- Exercise prompt: In the records below, find the line with "font-size: 20px;" and the line with "### Create a media query". Print both exactly, along with every line between them, and no other line.

- Supplied entries:
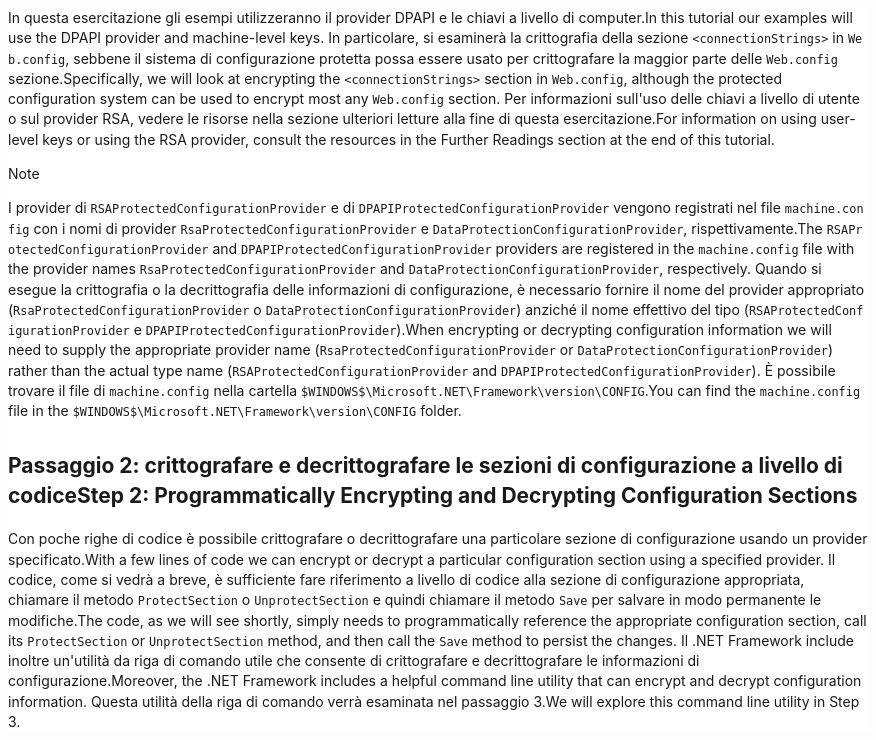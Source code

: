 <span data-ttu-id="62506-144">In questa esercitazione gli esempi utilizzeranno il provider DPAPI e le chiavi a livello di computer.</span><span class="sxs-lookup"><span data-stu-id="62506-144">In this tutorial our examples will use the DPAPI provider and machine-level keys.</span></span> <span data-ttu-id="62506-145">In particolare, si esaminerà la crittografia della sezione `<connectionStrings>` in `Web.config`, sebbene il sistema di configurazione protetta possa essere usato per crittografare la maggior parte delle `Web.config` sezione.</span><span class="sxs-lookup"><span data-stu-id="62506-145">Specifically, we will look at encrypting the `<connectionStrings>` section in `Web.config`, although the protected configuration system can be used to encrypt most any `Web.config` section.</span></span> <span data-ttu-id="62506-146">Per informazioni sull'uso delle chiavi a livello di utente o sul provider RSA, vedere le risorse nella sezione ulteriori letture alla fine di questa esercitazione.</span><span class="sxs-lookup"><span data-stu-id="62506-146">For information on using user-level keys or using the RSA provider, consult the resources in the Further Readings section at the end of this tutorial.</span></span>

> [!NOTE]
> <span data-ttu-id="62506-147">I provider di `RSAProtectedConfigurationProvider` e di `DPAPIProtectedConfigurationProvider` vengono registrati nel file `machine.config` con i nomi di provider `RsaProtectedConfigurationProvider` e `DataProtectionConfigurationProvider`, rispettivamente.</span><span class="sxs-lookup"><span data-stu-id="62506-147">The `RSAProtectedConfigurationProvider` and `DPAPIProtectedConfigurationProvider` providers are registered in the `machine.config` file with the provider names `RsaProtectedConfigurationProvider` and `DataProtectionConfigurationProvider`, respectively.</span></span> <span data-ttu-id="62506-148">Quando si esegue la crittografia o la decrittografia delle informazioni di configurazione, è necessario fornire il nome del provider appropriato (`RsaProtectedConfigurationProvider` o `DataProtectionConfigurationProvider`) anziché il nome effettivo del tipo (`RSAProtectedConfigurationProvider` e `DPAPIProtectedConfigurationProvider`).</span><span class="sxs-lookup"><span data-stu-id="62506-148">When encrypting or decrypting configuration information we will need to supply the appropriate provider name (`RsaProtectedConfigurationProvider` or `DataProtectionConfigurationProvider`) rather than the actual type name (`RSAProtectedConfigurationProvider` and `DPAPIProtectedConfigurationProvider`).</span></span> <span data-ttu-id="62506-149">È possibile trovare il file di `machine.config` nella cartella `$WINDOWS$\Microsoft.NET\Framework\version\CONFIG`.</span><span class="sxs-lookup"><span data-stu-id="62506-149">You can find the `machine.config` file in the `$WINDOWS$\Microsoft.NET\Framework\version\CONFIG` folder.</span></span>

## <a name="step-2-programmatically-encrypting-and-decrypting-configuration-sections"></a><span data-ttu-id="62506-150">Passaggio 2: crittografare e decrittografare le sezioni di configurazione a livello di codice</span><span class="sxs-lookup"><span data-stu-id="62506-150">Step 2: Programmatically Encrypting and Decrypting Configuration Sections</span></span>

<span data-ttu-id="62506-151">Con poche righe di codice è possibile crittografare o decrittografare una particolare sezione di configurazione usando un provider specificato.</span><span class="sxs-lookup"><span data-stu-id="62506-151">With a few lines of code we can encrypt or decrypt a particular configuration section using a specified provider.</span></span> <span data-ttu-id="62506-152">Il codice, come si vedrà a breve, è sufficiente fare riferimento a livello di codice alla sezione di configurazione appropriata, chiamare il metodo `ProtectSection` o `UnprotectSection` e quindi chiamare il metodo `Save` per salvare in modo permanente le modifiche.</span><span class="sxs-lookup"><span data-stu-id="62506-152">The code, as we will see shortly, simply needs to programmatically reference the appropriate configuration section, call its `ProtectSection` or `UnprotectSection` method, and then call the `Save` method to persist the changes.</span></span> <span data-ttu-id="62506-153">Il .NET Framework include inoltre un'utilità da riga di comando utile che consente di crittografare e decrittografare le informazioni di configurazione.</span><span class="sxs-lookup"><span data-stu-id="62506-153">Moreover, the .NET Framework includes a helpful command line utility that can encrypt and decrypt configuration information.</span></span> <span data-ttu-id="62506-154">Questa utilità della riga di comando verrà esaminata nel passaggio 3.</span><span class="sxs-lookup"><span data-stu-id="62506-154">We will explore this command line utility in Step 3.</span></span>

* * *

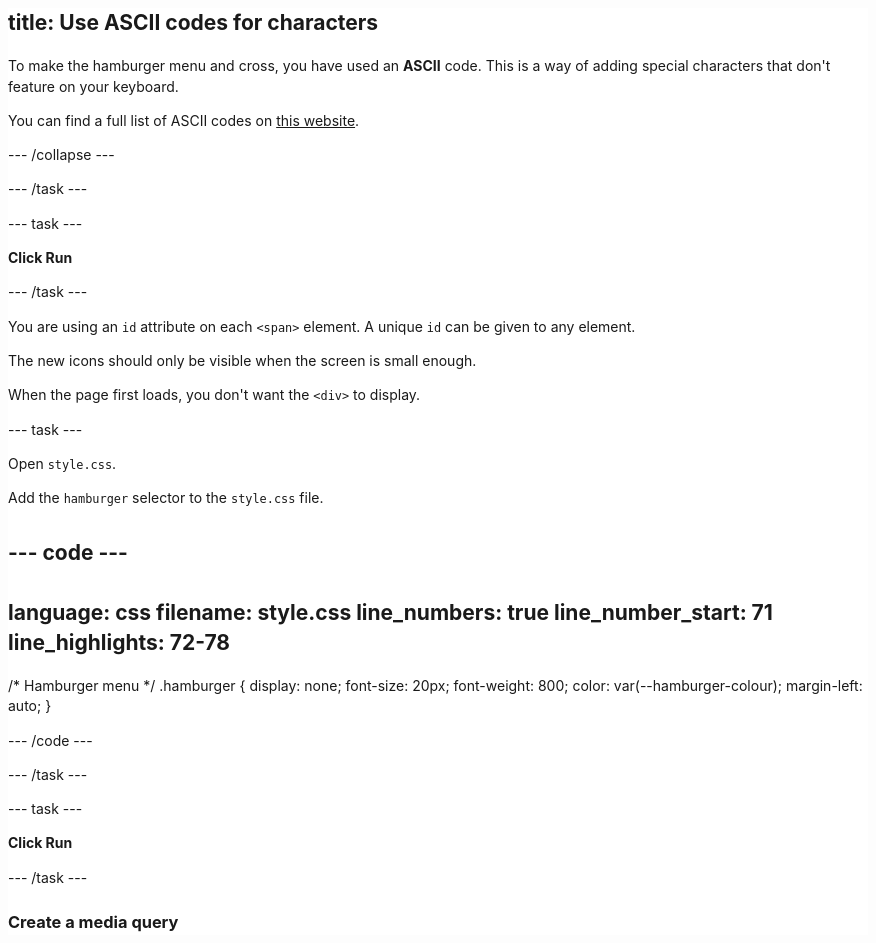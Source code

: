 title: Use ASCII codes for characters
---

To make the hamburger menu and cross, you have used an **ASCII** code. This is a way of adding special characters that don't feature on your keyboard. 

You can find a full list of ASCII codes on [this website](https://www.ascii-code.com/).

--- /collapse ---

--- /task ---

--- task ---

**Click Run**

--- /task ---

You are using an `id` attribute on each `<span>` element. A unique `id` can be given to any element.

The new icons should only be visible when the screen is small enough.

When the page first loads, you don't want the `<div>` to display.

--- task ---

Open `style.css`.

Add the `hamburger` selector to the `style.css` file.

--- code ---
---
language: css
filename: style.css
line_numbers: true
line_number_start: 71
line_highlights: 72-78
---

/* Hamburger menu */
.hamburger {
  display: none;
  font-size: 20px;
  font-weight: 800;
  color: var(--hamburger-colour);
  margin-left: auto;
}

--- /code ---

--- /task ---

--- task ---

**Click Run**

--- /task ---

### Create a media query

- Result of this task:
  font-size: 20px;
  font-weight: 800;
  color: var(--hamburger-colour);
  margin-left: auto;
}

--- /code ---

--- /task ---

--- task ---

**Click Run**

--- /task ---

### Create a media query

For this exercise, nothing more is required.